If you’ll allow me an English teacher moment.
The “re” in “resolution” tends to give me pause. Doesn’t it imply new packaging for the same old solution? In keeping with the spirit of this interpretation, my solutions are repackaged each year. To stop being a nailbiter, I’d have to stop biting my nails; it’s the only solution, but each new framework – beads in a jar, stickers on a chart – inspires new effort. Comparatively, the word “resolve” implies willpower. It implies a level of commitment and dedication difficult for me to muster. To be a writer who writes, I get up early and start typing. I do this every weekday morning because habits, because the practice marries who I am with who I wish to be, because if not now, when? To think that without this practice, I might not write at all…and if I’m not writing, I’m not a writer, and if I’m not a writer, then who am I at all?
On New Year’s, I drove to my friend’s house for a party. In advance of the event, she confessed that I was the only single female of the twenty-odd guests who’d hit “Going” on Facebook. This didn’t faze me. At no party before had I considered my own relationship status in relation to the other attendees’. How could something like that even matter? How could a person even tell?

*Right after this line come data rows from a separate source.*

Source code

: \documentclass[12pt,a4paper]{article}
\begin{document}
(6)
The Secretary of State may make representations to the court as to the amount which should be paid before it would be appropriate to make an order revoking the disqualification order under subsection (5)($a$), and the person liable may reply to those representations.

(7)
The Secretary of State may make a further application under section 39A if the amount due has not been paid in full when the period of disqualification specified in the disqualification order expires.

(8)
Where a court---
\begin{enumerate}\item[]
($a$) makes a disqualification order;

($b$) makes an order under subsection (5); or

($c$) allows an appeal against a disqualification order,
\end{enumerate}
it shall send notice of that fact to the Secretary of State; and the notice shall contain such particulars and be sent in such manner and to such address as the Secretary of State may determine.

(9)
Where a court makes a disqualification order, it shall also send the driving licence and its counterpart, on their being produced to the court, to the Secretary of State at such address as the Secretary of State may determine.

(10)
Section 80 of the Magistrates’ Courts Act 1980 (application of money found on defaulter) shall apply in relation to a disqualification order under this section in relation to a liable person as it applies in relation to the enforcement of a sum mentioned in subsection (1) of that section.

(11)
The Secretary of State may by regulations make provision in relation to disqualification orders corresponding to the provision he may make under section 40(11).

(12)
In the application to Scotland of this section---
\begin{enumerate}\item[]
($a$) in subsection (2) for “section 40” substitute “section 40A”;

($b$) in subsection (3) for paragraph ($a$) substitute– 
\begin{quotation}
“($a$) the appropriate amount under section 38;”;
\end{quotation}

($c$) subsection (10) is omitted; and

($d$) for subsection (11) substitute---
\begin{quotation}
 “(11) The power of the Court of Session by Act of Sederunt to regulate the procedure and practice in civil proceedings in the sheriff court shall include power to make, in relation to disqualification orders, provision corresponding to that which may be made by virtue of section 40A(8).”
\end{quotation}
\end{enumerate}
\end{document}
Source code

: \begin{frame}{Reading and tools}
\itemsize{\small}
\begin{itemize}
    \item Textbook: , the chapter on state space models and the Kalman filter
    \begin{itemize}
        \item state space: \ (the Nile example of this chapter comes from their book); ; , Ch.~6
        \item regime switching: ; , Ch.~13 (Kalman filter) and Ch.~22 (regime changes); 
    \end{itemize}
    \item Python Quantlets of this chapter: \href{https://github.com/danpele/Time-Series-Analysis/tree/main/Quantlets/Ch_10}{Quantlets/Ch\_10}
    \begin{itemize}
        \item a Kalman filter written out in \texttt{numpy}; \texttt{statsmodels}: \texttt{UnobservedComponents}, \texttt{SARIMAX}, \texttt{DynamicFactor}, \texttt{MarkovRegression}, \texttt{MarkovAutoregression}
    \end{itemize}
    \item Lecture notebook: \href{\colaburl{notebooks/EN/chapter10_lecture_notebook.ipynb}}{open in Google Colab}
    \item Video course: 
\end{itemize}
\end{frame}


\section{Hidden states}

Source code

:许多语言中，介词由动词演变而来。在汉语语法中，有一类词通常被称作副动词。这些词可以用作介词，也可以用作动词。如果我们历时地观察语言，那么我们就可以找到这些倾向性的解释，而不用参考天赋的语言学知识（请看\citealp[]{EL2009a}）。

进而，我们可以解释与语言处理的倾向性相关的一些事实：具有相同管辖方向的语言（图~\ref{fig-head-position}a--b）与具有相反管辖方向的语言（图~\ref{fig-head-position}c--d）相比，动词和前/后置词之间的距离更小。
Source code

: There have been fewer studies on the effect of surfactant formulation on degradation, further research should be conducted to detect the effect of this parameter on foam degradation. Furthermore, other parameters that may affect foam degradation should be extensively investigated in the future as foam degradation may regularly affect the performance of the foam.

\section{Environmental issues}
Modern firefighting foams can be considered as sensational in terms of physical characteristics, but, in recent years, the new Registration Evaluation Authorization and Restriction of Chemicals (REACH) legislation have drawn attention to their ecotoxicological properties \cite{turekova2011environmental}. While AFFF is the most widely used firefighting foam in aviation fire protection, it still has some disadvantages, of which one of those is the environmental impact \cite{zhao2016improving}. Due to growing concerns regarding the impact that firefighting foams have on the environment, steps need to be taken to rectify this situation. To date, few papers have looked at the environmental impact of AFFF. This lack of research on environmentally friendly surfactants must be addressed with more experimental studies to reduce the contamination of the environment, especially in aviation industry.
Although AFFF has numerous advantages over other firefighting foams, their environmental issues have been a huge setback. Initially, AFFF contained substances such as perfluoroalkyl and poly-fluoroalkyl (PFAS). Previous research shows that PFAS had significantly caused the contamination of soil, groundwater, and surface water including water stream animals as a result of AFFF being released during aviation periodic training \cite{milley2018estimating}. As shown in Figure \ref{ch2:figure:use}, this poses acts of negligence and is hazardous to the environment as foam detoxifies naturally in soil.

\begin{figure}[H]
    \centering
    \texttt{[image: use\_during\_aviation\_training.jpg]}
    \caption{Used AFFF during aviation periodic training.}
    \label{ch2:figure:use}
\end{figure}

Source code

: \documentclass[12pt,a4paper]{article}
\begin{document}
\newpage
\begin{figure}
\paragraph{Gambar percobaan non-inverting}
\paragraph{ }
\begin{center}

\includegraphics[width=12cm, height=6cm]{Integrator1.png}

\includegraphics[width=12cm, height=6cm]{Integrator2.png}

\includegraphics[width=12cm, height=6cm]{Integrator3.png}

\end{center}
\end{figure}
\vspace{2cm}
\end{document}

But the first couple to arrive dressed in matching Oilers jerseys. Another couple came in matching silk pajamas. Most folks in attendance had bought or built their own houses. They talked about Air Miles, air fryers, and Dyson Airwraps. Nobody asked me who I was, what I did, or where I lived. I spent most of the night in the kitchen, watching one of the party’s three bachelors tend to a giant pot of laksa. At eleven, he left for a second party. I can’t ring the new year in with a bunch of couples in suburbia, he told me.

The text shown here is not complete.